Disclaimer: This article is the first part of a four-part series. This series will discuss sensitive matters pertaining to the ongoing war in Ukraine.
As the bombs began to fall on Kyiv and other major Ukrainian cities, one Kenora paramedic felt an overwhelming need to help.
The tension between Ukraine and Russia had been building for decades but it was in the early months of 2022 that the world watched as the conflict reached a boiling point. Missile and artillery attacks from the Russians began to rain down on the populations of Ukraine on February 24, 2022, as the people watched in horror.
The invasion left the world feeling hopeless as we watched lives be forever altered.
Jordan Searle, a paramedic with Ornge Air Ambulance in Kenora, was watching the situation unfold before his eyes through social media when he felt an overwhelming need to help.
“I was working a night shift here in Kenora on the air ambulance (Ornge) and we were watching the initial phases of the invasion happen – watching it live and I was just amazed that this was even happening,” he explained.
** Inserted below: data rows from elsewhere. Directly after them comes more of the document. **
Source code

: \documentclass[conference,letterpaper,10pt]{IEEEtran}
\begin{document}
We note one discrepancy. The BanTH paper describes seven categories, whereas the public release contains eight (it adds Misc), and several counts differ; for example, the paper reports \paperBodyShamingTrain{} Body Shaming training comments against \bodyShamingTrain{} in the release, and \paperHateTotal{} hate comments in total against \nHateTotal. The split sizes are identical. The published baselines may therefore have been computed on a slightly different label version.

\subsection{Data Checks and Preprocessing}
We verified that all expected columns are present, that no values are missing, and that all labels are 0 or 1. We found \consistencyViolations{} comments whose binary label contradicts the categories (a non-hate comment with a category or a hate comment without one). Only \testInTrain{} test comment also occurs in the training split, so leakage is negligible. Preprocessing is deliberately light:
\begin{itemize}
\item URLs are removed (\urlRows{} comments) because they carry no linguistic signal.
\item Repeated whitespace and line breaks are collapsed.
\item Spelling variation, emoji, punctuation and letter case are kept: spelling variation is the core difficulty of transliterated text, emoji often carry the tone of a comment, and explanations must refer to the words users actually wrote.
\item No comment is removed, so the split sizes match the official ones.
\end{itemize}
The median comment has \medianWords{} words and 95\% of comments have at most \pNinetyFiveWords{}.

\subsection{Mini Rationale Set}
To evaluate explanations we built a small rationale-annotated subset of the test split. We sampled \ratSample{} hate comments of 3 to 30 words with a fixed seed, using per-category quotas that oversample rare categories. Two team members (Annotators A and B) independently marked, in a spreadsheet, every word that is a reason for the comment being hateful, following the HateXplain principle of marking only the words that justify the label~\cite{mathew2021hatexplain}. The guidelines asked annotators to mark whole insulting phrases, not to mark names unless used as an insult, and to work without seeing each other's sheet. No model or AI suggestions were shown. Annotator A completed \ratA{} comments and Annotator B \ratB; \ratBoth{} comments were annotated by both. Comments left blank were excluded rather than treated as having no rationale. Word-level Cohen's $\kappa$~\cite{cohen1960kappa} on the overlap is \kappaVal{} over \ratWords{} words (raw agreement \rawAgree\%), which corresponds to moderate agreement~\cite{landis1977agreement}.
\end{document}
Searle, originally from Britain, had spent years of his life working in the British Military with time spent in Afghanistan before coming to Canada in 2017 to work as a tactical paramedic in the Toronto region. He has worked in Kenora on the Ornge helicopter for the past three years.
With his ample experience in conflict zones and a desire to do something, Searle contacted some of his friends from his time in the war and they began to plan their objectives.
“I got together with a couple of friends of mine [from the military] through some social media apps and pretty much everyone was in the same sort of boat. We were pretty amazed that this was all unfolding in front of us. So, we decided to get together and see what we could do to help.”
Within days of the original idea, Searle and his team had come from around the world to meet in the UK.
Searle had made contact with a connection in the UK who was instrumental in getting supplies, “an old employer of mine, a good friend that I started my ambulance career with, was now running a divisional part of the ambulance service in Bristol. He was very helpful, he helped organize vehicles and equipment and he made sure that everything was serviced and correctly done.”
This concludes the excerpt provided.